Daughters of the Goddess: Studies of Healing, Identity, and Empowerment – Review

Danny L. Jorgensen

Daughters of the Goddess: Studies of Healing, Identity, and Empowerment, by WENDY GRIFFIN (ed.). Walnut Creek, CA: AltaMira Press, 2000, 236pp., $62.00 (cloth), $24.95 (paper).

The “goddess” concept raises a variety of intriguing scholarly issues and difficulties. It commonly is used with reference to different and sometimes overlapping phenomena, such as assorted prehistoric and ancient (pagan) religions, as well as various efforts to revive and revitalize them, several forms of feminist spirituality, and portions of Neopagan religions including contemporary witchcraft. Most of these phenomena are diverse and they frequently are known by numerous labels. Some of them are little more than popular images, diffuse collectives or subcultures, while others are new religions and/or spirituality movements, and still others reflect currents within more traditional biblical religions. This might include non-Western religions, but it usually does not except very indirectly. Some of these phenomena, even when sharing a name (witchcraft), differ considerably from one geographic location (Great Britain) to the next (United States). Many of these phenomena recently have attracted attention from a wide array of scholarly disciplines, subdisciplines, and fields of study, particularly in the arts, humanities, social sciences, and theology. Even so, scholarly descriptions, analyses, and interpretations in this general area still need plenty of basic work.
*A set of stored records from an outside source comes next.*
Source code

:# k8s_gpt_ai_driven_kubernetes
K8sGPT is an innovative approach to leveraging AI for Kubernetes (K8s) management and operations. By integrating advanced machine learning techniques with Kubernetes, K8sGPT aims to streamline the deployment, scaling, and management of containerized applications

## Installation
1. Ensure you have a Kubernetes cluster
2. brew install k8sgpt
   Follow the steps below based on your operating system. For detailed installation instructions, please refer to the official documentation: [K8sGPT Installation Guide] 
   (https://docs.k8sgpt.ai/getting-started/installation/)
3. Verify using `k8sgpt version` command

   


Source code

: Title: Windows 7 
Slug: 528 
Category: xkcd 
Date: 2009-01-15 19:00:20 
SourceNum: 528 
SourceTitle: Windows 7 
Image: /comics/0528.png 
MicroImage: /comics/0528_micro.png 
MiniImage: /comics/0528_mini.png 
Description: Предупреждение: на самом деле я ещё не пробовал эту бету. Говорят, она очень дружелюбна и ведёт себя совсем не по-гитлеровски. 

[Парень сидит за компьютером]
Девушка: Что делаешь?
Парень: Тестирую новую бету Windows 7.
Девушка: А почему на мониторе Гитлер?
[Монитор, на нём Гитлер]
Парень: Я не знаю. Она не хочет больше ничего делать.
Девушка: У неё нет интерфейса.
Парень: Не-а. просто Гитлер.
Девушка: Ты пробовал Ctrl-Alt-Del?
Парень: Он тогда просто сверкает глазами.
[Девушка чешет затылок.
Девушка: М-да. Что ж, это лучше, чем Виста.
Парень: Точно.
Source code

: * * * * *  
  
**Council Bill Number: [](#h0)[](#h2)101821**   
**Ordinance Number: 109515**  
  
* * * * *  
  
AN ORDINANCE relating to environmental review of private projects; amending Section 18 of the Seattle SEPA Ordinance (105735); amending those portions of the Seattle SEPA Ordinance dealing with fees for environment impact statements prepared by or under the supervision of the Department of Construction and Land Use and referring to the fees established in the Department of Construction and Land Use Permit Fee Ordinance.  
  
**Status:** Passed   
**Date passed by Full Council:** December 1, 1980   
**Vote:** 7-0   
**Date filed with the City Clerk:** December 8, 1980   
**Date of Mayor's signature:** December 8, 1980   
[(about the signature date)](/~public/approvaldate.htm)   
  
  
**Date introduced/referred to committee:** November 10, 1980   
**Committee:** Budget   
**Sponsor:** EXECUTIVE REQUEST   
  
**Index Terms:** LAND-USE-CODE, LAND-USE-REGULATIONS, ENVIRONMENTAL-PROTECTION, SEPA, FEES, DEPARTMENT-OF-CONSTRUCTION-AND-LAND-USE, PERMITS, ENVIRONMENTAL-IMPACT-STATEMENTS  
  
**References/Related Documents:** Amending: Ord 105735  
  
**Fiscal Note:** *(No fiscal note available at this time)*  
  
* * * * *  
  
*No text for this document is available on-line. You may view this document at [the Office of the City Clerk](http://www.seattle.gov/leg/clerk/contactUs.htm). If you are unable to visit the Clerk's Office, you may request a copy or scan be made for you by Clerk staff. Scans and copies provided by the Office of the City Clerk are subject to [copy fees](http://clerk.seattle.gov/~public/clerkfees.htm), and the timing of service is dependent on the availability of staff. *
This collection of thirteen essays and an introduction focuses on the efforts of American, and to a lesser extent British, women to construct spiritual or religious alternatives to Western, patriarchal religions. Men are not excluded but they are not of any special interest. These essays primarily are concerned with particular aspects of the diffuse women’s spirituality movement and/or Neopagan religions, especially witchcraft. In some way or another, all of the essays deal with female self-constructions, identities, empowerment, and healing. Ten of the essays (section one) address these matters from perspectives in the humanities or social sciences. The last three essays (section two) describe religious practices from nonacademic viewpoints; and two of them, like several in the first section, are by believers.

This edited collection therefore does not address a single, well-defined scholarly problem or set of problems in a systematic or highly unified fashion. The matters of self, identity, empowerment, and healing provide connecting threads but little unity of purpose or problem. Some readers may find this eclecticism disconcerting and, perhaps, a weakness with the volume. However, it appropriately reflects the variability of the topic and phenomena under consideration as well as the multiplicity of scholarly views on these matters. A wealth of worthwhile information is contained in these essays. Most all of them are intellectually sound, at least on their own terms; and many of them raise significant and provocative scholarly issues.

To single out a particular essay or essays as more or less valuable than others is exceptionally difficult. I, for instance, found Melissa Raphael’s Theological Reflections on the Patriarchal Cult of Diana intriguing but a bit strange and not especially useful for my largely sociological interests in American Neopaganism. The believers’ contributions were appreciated as interesting descriptions of their experiences but not as analytically or theoretically important. Cynthia Eller’s essay entitled The Roots of Feminist Spirituality confirms and extends my writings on the social and historical antecedents of American witchcraft. The theorizing and ethnographic data in Wendy Griffin’s (Goddess Narrative as Incantations) and Tanice Foltz’s (Goddess Spirituality and Women’s Recovery from Alcoholism) contributions will be very useful in my teaching and research. Yet, other readers with diverse interests and backgrounds probably will appreciate some of the other essays as much or more for equally good or even bette r reasons.

Most any literate person with some knowledge of what is being discussed will find at least parts of this collection to be useful and stimulating. Full comprehension of many of these essays does presuppose some college level education in the scholarly issues being examined. I have used several of these contributions successfully in an undergraduate course on American Neopaganism and Witchcraft. This volume will be especially valuable for advanced undergraduate and graduate level courses dealing with women’s issues, feminism, and goddess spirituality. Specialists will find some of these essays to be invaluable for particular research problems, either because they report information not available elsewhere and/or because they present novel issues or perspectives. Altogether, then, this volume makes important contributions to the emergent literature on goddess spirituality and religion.